Assignment ->
Reproduce the whole of the records exactly, and make sure no picture is carried into the result.

Data for the task ->
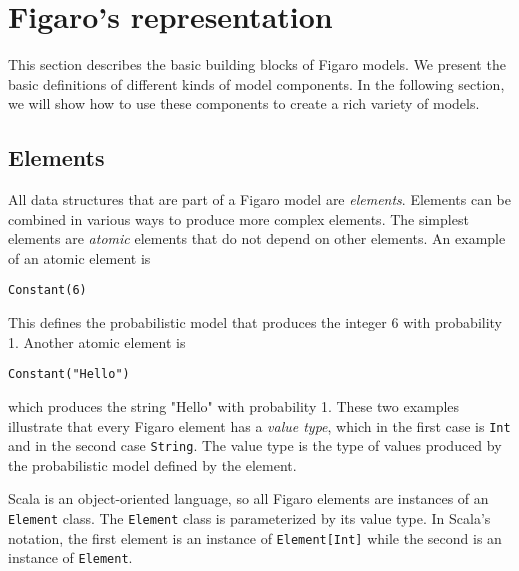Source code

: 
\chapter{Figaro's representation} %

\label{Figaro's representation} %

This section describes the basic building blocks of Figaro models. We present the basic definitions of different kinds of model components. In the following section, we will show how to use these components to create a rich variety of models.

\section{Elements}
All data structures that are part of a Figaro model are \emph{elements}. Elements can be combined in various ways to produce more complex elements. The simplest elements are \emph{atomic} elements that do not depend on other elements. An example of an atomic element is

\begin{flushleft}
\texttt{Constant(6)}
\end{flushleft}

This defines the probabilistic model that produces the integer 6 with probability
1. Another atomic element is
\begin{flushleft}
\texttt{Constant("Hello")}
\end{flushleft}

which produces the string "Hello" with probability 1. These two examples illustrate that every Figaro element has a \emph{value type}, which in the first case is \texttt{Int} and in the second case \texttt{String}. The value type is the type of values produced by the probabilistic model defined by the element.


Scala is an object-oriented language, so all Figaro elements are instances of an \texttt{Element} class. The \texttt{Element} class is parameterized by its value type. In Scala's notation, the first element is an instance of \texttt{Element[Int]} while the second is an instance of \texttt{Element\-[String]}.

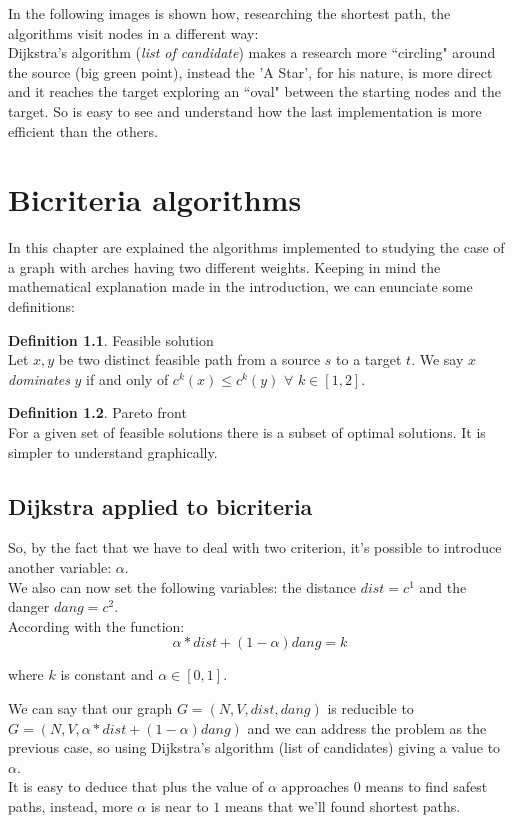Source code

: \documentclass[a4paper,11pt]{report}
\begin{document}
In the following images is shown how, researching the shortest path, the algorithms visit nodes in a different way:\\
Dijkstra's algorithm (\textit{list of candidate}) makes a research more ``circling" around the source (big green point), instead the 'A Star', for his nature, is more direct and it reaches the target exploring an ``oval" between the starting nodes and the target. So is easy to see and understand how the last implementation is more efficient than the others.  

\chapter{Bicriteria algorithms}

In this chapter are explained the algorithms implemented to studying the case of a graph with arches having two different weights.
Keeping in mind the mathematical explanation made in the introduction, we can enunciate some definitions:

\theoremstyle{definition}
\newtheorem{definition}{Definition}
\begin{definition}{Feasible solution}\\
	Let $x, y$ be two distinct feasible path from a source $s$ to a target $t$. We say $x$ \emph{dominates} $y$ if and only of $c^k(x) \leq c^k(y)$ $\forall$ $k \in [1,2]$.
\end{definition}

\theoremstyle{definition}
\begin{definition}{Pareto front}\\
	For a given set of feasible solutions there is a subset of optimal solutions. It is simpler to understand graphically.
\end{definition}

\section{Dijkstra applied to bicriteria}
So, by the fact that we have to deal with two criterion, it's possible to introduce another variable: $\alpha$.\\
We also can now set the following variables: the distance $dist=c^1$ and the danger $dang=c^2$.\\
According with the function: 
\begin{equation}\label{eq:pareto front}
	\alpha*dist + (1-\alpha) dang = k
\end{equation}
\begin{center}
	where $k$ is constant and $\alpha \in [0, 1]$.
\end{center}
We can say that our graph $G=(N,V,dist,dang)$ is reducible to $G=(N,V,\alpha*dist + (1-\alpha) dang)$ and we can address the problem as the previous case, so using Dijkstra's algorithm (list of candidates) giving a value to $\alpha$.\\
It is easy to deduce that plus the value of $\alpha$ approaches $0$ means to find safest paths, instead, more $\alpha$ is near to $1$ means that we'll found shortest paths.
\end{document}
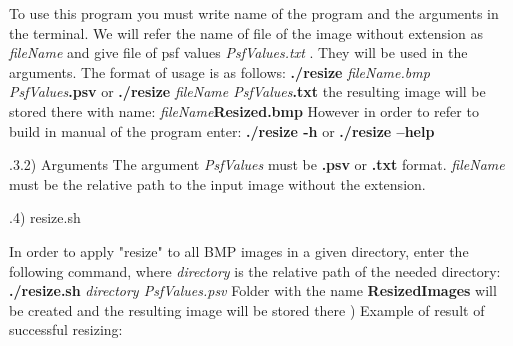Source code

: \documentclass{article}
\begin{document}
To use this program you must write name of the program and the arguments in the terminal. We will refer  the name of file of the image without extension as \textit{fileName} and give file of psf values \textit{PsfValues.txt} . They will be used in the arguments. The format of usage is as follows:\newline
\indent\textbf{./resize }\textit{fileName.bmp PsfValues}\textbf{.psv}\newline
or\newline
\indent\textbf{./resize }\textit{fileName PsfValues}\textbf{.txt}\newline
 the resulting image will be stored there with name:\newline
\indent\textit{fileName}\textbf{Resized}\textit{}\textbf{.bmp}\newline
However in order to refer to build in manual of the program enter:\newline
\indent\textbf{./resize -h}\newline
or\newline
\indent\textbf{./resize  --help}

.3.2) Arguments
The argument \textit{PsfValues} must be \textbf{.psv} or \textbf{.txt} format. \textit{fileName} must be the relative path to the input image without the extension.

.4) resize.sh

In order to apply "resize" to all BMP images in a given directory, enter the following command, where \textit{directory} is the relative path of the needed directory:\newline
\indent \textbf{./resize.sh }\textit{directory PsfValues.psv}  
Folder with the name \textbf{ResizedImages} will be created and the resulting image will be stored there
) Example of result of successful resizing:

\parindent=0cm
\end{document}
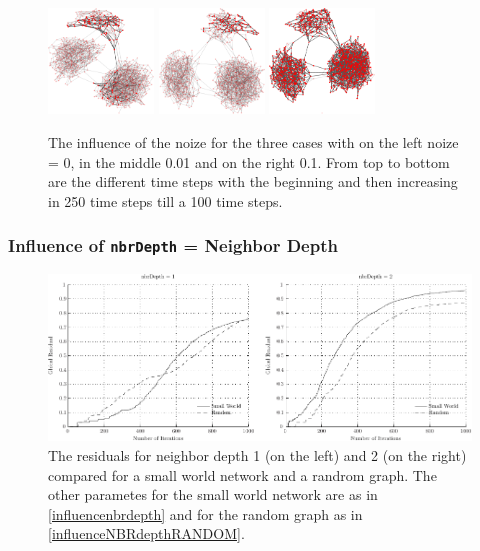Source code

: \begin{figure}
\includegraphics[width=0.25\textwidth]{batchRun__kHalf=2-2-2_maxUpdate=0.02_noize=0_nbrDepth=1/network1000-crop.pdf}
\hfill
\includegraphics[width=0.25\textwidth]{batchRun__kHalf=2-2-2_maxUpdate=0.02_noize=0.01_nbrDepth=1/network1000-crop.pdf}
\hfill
\includegraphics[width=0.25\textwidth]{batchRun__kHalf=2-2-2_maxUpdate=0.02_noize=0.1_nbrDepth=1/network1000-crop.pdf}

\caption{The influence of the noize for the three cases with on the left noize = 0, in the middle 0.01 and on the right 0.1. From top to bottom are the different time steps with the beginning and then increasing in 250 time steps till a 100 time steps.}
\label{influencenoize}
\end{figure}



\subsubsection{Influence of \texttt{nbrDepth} = Neighbor Depth}
\label{sec:nbrDepth}

\begin{figure}
\centering
\includegraphics[width= \textwidth]{influenceOfNbrDepth/influenceNbrDepth.pdf}
\caption{The residuals for neighbor depth 1 (on the left) and 2 (on the right) compared for a small world network and a randrom graph. The other parametes for the small world network are as in \ref{influencenbrdepth} and for the random graph as in \ref{influenceNBRdepthRANDOM}.}
\label{residualNBRdepth}
\end{figure}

Written answer ->
Source code

: 
\chapter{Figaro's representation} %

\label{Figaro's representation} %

This section describes the basic building blocks of Figaro models. We present the basic definitions of different kinds of model components. In the following section, we will show how to use these components to create a rich variety of models.

\section{Elements}
All data structures that are part of a Figaro model are \emph{elements}. Elements can be combined in various ways to produce more complex elements. The simplest elements are \emph{atomic} elements that do not depend on other elements. An example of an atomic element is

\begin{flushleft}
\texttt{Constant(6)}
\end{flushleft}

This defines the probabilistic model that produces the integer 6 with probability
1. Another atomic element is
\begin{flushleft}
\texttt{Constant("Hello")}
\end{flushleft}

which produces the string "Hello" with probability 1. These two examples illustrate that every Figaro element has a \emph{value type}, which in the first case is \texttt{Int} and in the second case \texttt{String}. The value type is the type of values produced by the probabilistic model defined by the element.


Scala is an object-oriented language, so all Figaro elements are instances of an \texttt{Element} class. The \texttt{Element} class is parameterized by its value type. In Scala's notation, the first element is an instance of \texttt{Element[Int]} while the second is an instance of \texttt{Element\-[String]}.

Source code

: \documentclass[a4paper,11pt]{report}
\begin{document}
In the following images is shown how, researching the shortest path, the algorithms visit nodes in a different way:\\
Dijkstra's algorithm (\textit{list of candidate}) makes a research more ``circling" around the source (big green point), instead the 'A Star', for his nature, is more direct and it reaches the target exploring an ``oval" between the starting nodes and the target. So is easy to see and understand how the last implementation is more efficient than the others.  

\chapter{Bicriteria algorithms}

In this chapter are explained the algorithms implemented to studying the case of a graph with arches having two different weights.
Keeping in mind the mathematical explanation made in the introduction, we can enunciate some definitions:

\theoremstyle{definition}
\newtheorem{definition}{Definition}
\begin{definition}{Feasible solution}\\
	Let $x, y$ be two distinct feasible path from a source $s$ to a target $t$. We say $x$ \emph{dominates} $y$ if and only of $c^k(x) \leq c^k(y)$ $\forall$ $k \in [1,2]$.
\end{definition}

\theoremstyle{definition}
\begin{definition}{Pareto front}\\
	For a given set of feasible solutions there is a subset of optimal solutions. It is simpler to understand graphically.
\end{definition}

\section{Dijkstra applied to bicriteria}
So, by the fact that we have to deal with two criterion, it's possible to introduce another variable: $\alpha$.\\
We also can now set the following variables: the distance $dist=c^1$ and the danger $dang=c^2$.\\
According with the function: 
\begin{equation}\label{eq:pareto front}
	\alpha*dist + (1-\alpha) dang = k
\end{equation}
\begin{center}
	where $k$ is constant and $\alpha \in [0, 1]$.
\end{center}
We can say that our graph $G=(N,V,dist,dang)$ is reducible to $G=(N,V,\alpha*dist + (1-\alpha) dang)$ and we can address the problem as the previous case, so using Dijkstra's algorithm (list of candidates) giving a value to $\alpha$.\\
It is easy to deduce that plus the value of $\alpha$ approaches $0$ means to find safest paths, instead, more $\alpha$ is near to $1$ means that we'll found shortest paths.
\end{document}
Source code

: \documentclass{article}
\begin{document}
To use this program you must write name of the program and the arguments in the terminal. We will refer  the name of file of the image without extension as \textit{fileName} and give file of psf values \textit{PsfValues.txt} . They will be used in the arguments. The format of usage is as follows:\newline
\indent\textbf{./resize }\textit{fileName.bmp PsfValues}\textbf{.psv}\newline
or\newline
\indent\textbf{./resize }\textit{fileName PsfValues}\textbf{.txt}\newline
 the resulting image will be stored there with name:\newline
\indent\textit{fileName}\textbf{Resized}\textit{}\textbf{.bmp}\newline
However in order to refer to build in manual of the program enter:\newline
\indent\textbf{./resize -h}\newline
or\newline
\indent\textbf{./resize  --help}

.3.2) Arguments
The argument \textit{PsfValues} must be \textbf{.psv} or \textbf{.txt} format. \textit{fileName} must be the relative path to the input image without the extension.

.4) resize.sh

In order to apply "resize" to all BMP images in a given directory, enter the following command, where \textit{directory} is the relative path of the needed directory:\newline
\indent \textbf{./resize.sh }\textit{directory PsfValues.psv}  
Folder with the name \textbf{ResizedImages} will be created and the resulting image will be stored there
) Example of result of successful resizing:

\parindent=0cm
\end{document}
Source code

: \begin{figure}
\includegraphics[width=0.25\textwidth]{batchRun__kHalf=2-2-2_maxUpdate=0.02_noize=0_nbrDepth=1/network1000-crop.pdf}
\hfill
\includegraphics[width=0.25\textwidth]{batchRun__kHalf=2-2-2_maxUpdate=0.02_noize=0.01_nbrDepth=1/network1000-crop.pdf}
\hfill
\includegraphics[width=0.25\textwidth]{batchRun__kHalf=2-2-2_maxUpdate=0.02_noize=0.1_nbrDepth=1/network1000-crop.pdf}

\caption{The influence of the noize for the three cases with on the left noize = 0, in the middle 0.01 and on the right 0.1. From top to bottom are the different time steps with the beginning and then increasing in 250 time steps till a 100 time steps.}
\label{influencenoize}
\end{figure}



\subsubsection{Influence of \texttt{nbrDepth} = Neighbor Depth}
\label{sec:nbrDepth}

\begin{figure}
\centering
\includegraphics[width= \textwidth]{influenceOfNbrDepth/influenceNbrDepth.pdf}
\caption{The residuals for neighbor depth 1 (on the left) and 2 (on the right) compared for a small world network and a randrom graph. The other parametes for the small world network are as in \ref{influencenbrdepth} and for the random graph as in \ref{influenceNBRdepthRANDOM}.}
\label{residualNBRdepth}
\end{figure}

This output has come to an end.